■ Problem description ■
For any picture in the lines below, please leave it out and copy the rest exactly.

■ Data shown ■

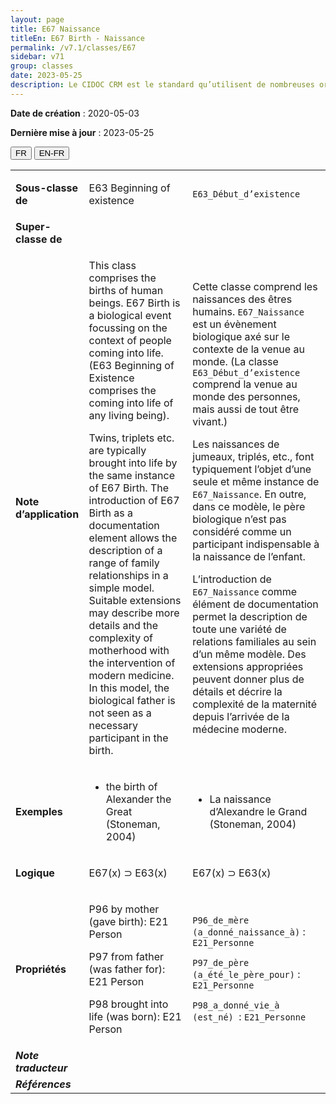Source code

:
 ```yaml
---
layout: page
title: E67 Naissance
titleEn: E67 Birth - Naissance
permalink: /v7.1/classes/E67
sidebar: v71
group: classes
date: 2023-05-25
description: Le CIDOC CRM est le standard qu’utilisent de nombreuses organisations pour l’échange et l’intégration de jeux de données et de spécifications patrimoniales. Il est développé et maintenu à jour exclusivement en anglais par le CRM SIG, un sous-groupe du Conseil international des musées (ICOM). Ceci est une traduction officielle en français développée par la Traduction en français du CIDOC CRM, une initiative qui offre une version française à jour et accessible ouvertement et gratuitement du standard CIDOC CRM et en démocratise l'usage dans la communauté patrimoniale francophone. ------------ The CIDOC CRM is the standard used by many heritage organizations for the exchange and integration of museum collection datasets and specifications. It is developed and maintained exclusively in English by the CRM SIG, a subgroup of the International Council of Museums (ICOM). This is an official translation developed by the Traduction en français du CIDOC CRM, an initiative offering an open, up-to-date, and free French version of the CIDOC CRM standard, and democratizing its use in the francophone heritage community.
---
```


**Date de création** : 2020-05-03

**Dernière mise à jour** : 2023-05-25

<div class="lang-buttons">
 <button id="fr" class="activate">FR</button>
 <button id="en-fr">EN-FR</button>
</div>

<table>
<tbody>
<tr>
<td><strong>Sous-classe de</strong></td>
<td class="en">
<p>E63 Beginning of existence</p>
</td>
<td>
<p><code class="language-plaintext highlighter-rouge">E63_Début_d’existence</code></p>
</td>
</tr>
<tr>
<td><strong>Super-classe de</strong></td>
<td class="en">
</td>
<td>
</td>
</tr>
<tr>
<td><strong>Note d’application</strong></td>
<td class="en">
<p>This class comprises the births of human beings. E67 Birth is a biological event focussing on the context of people coming into life. (E63 Beginning of Existence comprises the coming into life of any living being).</p>
<p>Twins, triplets etc. are typically brought into life by the same instance of E67 Birth. The introduction of E67 Birth as a documentation element allows the description of a range of family relationships in a simple model. Suitable extensions may describe more details and the complexity of motherhood with the intervention of modern medicine. In this model, the biological father is not seen as a necessary participant in the birth.</p>
</td>
<td>
<p>Cette classe comprend les naissances des êtres humains. <code class="language-plaintext highlighter-rouge">E67_Naissance</code> est un évènement biologique axé sur le contexte de la venue au monde. (La classe <code class="language-plaintext highlighter-rouge">E63_Début_d’existence</code> comprend la venue au monde des personnes, mais aussi de tout être vivant.)</p>
<p>Les naissances de jumeaux, triplés, etc., font typiquement l’objet d’une seule et même instance de <code class="language-plaintext highlighter-rouge">E67_Naissance</code>. En outre, dans ce modèle, le père biologique n’est pas considéré comme un participant indispensable à la naissance de l’enfant.</p>
<p>L’introduction de <code class="language-plaintext highlighter-rouge">E67_Naissance</code> comme élément de documentation permet la description de toute une variété de relations familiales au sein d’un même modèle. Des extensions appropriées peuvent donner plus de détails et décrire la complexité de la maternité depuis l’arrivée de la médecine moderne. </p>
</td>
</tr>
<tr>
<td><strong>Exemples</strong></td>
<td class="en">
<ul>
<li><p>the birth of Alexander the Great (Stoneman, 2004)</p>
</li>
</ul>
</td>
<td>
<ul>
<li><p>La naissance d’Alexandre le Grand (Stoneman, 2004)</p>
</li>
</ul>
</td>
</tr>
<tr>
<td><strong>Logique</strong></td>
<td class="en">
<p>E67(x) ⊃ E63(x)</p>
</td>
<td>
<p>E67(x) ⊃ E63(x)</p>
</td>
</tr>
<tr>
<td><strong>Propriétés</strong></td>
<td class="en">
<p>P96 by mother (gave birth): E21 Person</p>
<p>P97 from father (was father for): E21 Person</p>
<p>P98 brought into life (was born): E21 Person</p>
</td>
<td>
<p><code class="language-plaintext highlighter-rouge">P96_de_mère (a_donné_naissance_à)</code> : <code class="language-plaintext highlighter-rouge">E21_Personne</code></p>
<p><code class="language-plaintext highlighter-rouge">P97_de_père (a_été_le_père_pour)</code> : <code class="language-plaintext highlighter-rouge">E21_Personne</code></p>
<p><code class="language-plaintext highlighter-rouge">P98_a_donné_vie_à (est_né)</code>  : <code class="language-plaintext highlighter-rouge">E21_Personne</code></p>
</td>
</tr>
<tr>
<td><strong><em>Note traducteur</em></strong></td>
<td colspan="2">
</td>
</tr>
<tr>
<td><strong><em>Références</em></strong></td>
<td colspan="2">
</td>
</tr>
</tbody>
</table>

■ Solution for this task ■
Source code

:
 ```yaml
---
layout: page
title: E67 Naissance
titleEn: E67 Birth - Naissance
permalink: /v7.1/classes/E67
sidebar: v71
group: classes
date: 2023-05-25
description: Le CIDOC CRM est le standard qu’utilisent de nombreuses organisations pour l’échange et l’intégration de jeux de données et de spécifications patrimoniales. Il est développé et maintenu à jour exclusivement en anglais par le CRM SIG, un sous-groupe du Conseil international des musées (ICOM). Ceci est une traduction officielle en français développée par la Traduction en français du CIDOC CRM, une initiative qui offre une version française à jour et accessible ouvertement et gratuitement du standard CIDOC CRM et en démocratise l'usage dans la communauté patrimoniale francophone. ------------ The CIDOC CRM is the standard used by many heritage organizations for the exchange and integration of museum collection datasets and specifications. It is developed and maintained exclusively in English by the CRM SIG, a subgroup of the International Council of Museums (ICOM). This is an official translation developed by the Traduction en français du CIDOC CRM, an initiative offering an open, up-to-date, and free French version of the CIDOC CRM standard, and democratizing its use in the francophone heritage community.
---
```


**Date de création** : 2020-05-03

**Dernière mise à jour** : 2023-05-25

<div class="lang-buttons">
 <button id="fr" class="activate">FR</button>
 <button id="en-fr">EN-FR</button>
</div>

<table>
<tbody>
<tr>
<td><strong>Sous-classe de</strong></td>
<td class="en">
<p>E63 Beginning of existence</p>
</td>
<td>
<p><code class="language-plaintext highlighter-rouge">E63_Début_d’existence</code></p>
</td>
</tr>
<tr>
<td><strong>Super-classe de</strong></td>
<td class="en">
</td>
<td>
</td>
</tr>
<tr>
<td><strong>Note d’application</strong></td>
<td class="en">
<p>This class comprises the births of human beings. E67 Birth is a biological event focussing on the context of people coming into life. (E63 Beginning of Existence comprises the coming into life of any living being).</p>
<p>Twins, triplets etc. are typically brought into life by the same instance of E67 Birth. The introduction of E67 Birth as a documentation element allows the description of a range of family relationships in a simple model. Suitable extensions may describe more details and the complexity of motherhood with the intervention of modern medicine. In this model, the biological father is not seen as a necessary participant in the birth.</p>
</td>
<td>
<p>Cette classe comprend les naissances des êtres humains. <code class="language-plaintext highlighter-rouge">E67_Naissance</code> est un évènement biologique axé sur le contexte de la venue au monde. (La classe <code class="language-plaintext highlighter-rouge">E63_Début_d’existence</code> comprend la venue au monde des personnes, mais aussi de tout être vivant.)</p>
<p>Les naissances de jumeaux, triplés, etc., font typiquement l’objet d’une seule et même instance de <code class="language-plaintext highlighter-rouge">E67_Naissance</code>. En outre, dans ce modèle, le père biologique n’est pas considéré comme un participant indispensable à la naissance de l’enfant.</p>
<p>L’introduction de <code class="language-plaintext highlighter-rouge">E67_Naissance</code> comme élément de documentation permet la description de toute une variété de relations familiales au sein d’un même modèle. Des extensions appropriées peuvent donner plus de détails et décrire la complexité de la maternité depuis l’arrivée de la médecine moderne. </p>
</td>
</tr>
<tr>
<td><strong>Exemples</strong></td>
<td class="en">
<ul>
<li><p>the birth of Alexander the Great (Stoneman, 2004)</p>
</li>
</ul>
</td>
<td>
<ul>
<li><p>La naissance d’Alexandre le Grand (Stoneman, 2004)</p>
</li>
</ul>
</td>
</tr>
<tr>
<td><strong>Logique</strong></td>
<td class="en">
<p>E67(x) ⊃ E63(x)</p>
</td>
<td>
<p>E67(x) ⊃ E63(x)</p>
</td>
</tr>
<tr>
<td><strong>Propriétés</strong></td>
<td class="en">
<p>P96 by mother (gave birth): E21 Person</p>
<p>P97 from father (was father for): E21 Person</p>
<p>P98 brought into life (was born): E21 Person</p>
</td>
<td>
<p><code class="language-plaintext highlighter-rouge">P96_de_mère (a_donné_naissance_à)</code> : <code class="language-plaintext highlighter-rouge">E21_Personne</code></p>
<p><code class="language-plaintext highlighter-rouge">P97_de_père (a_été_le_père_pour)</code> : <code class="language-plaintext highlighter-rouge">E21_Personne</code></p>
<p><code class="language-plaintext highlighter-rouge">P98_a_donné_vie_à (est_né)</code>  : <code class="language-plaintext highlighter-rouge">E21_Personne</code></p>
</td>
</tr>
<tr>
<td><strong><em>Note traducteur</em></strong></td>
<td colspan="2">
</td>
</tr>
<tr>
<td><strong><em>Références</em></strong></td>
<td colspan="2">
</td>
</tr>
</tbody>
</table>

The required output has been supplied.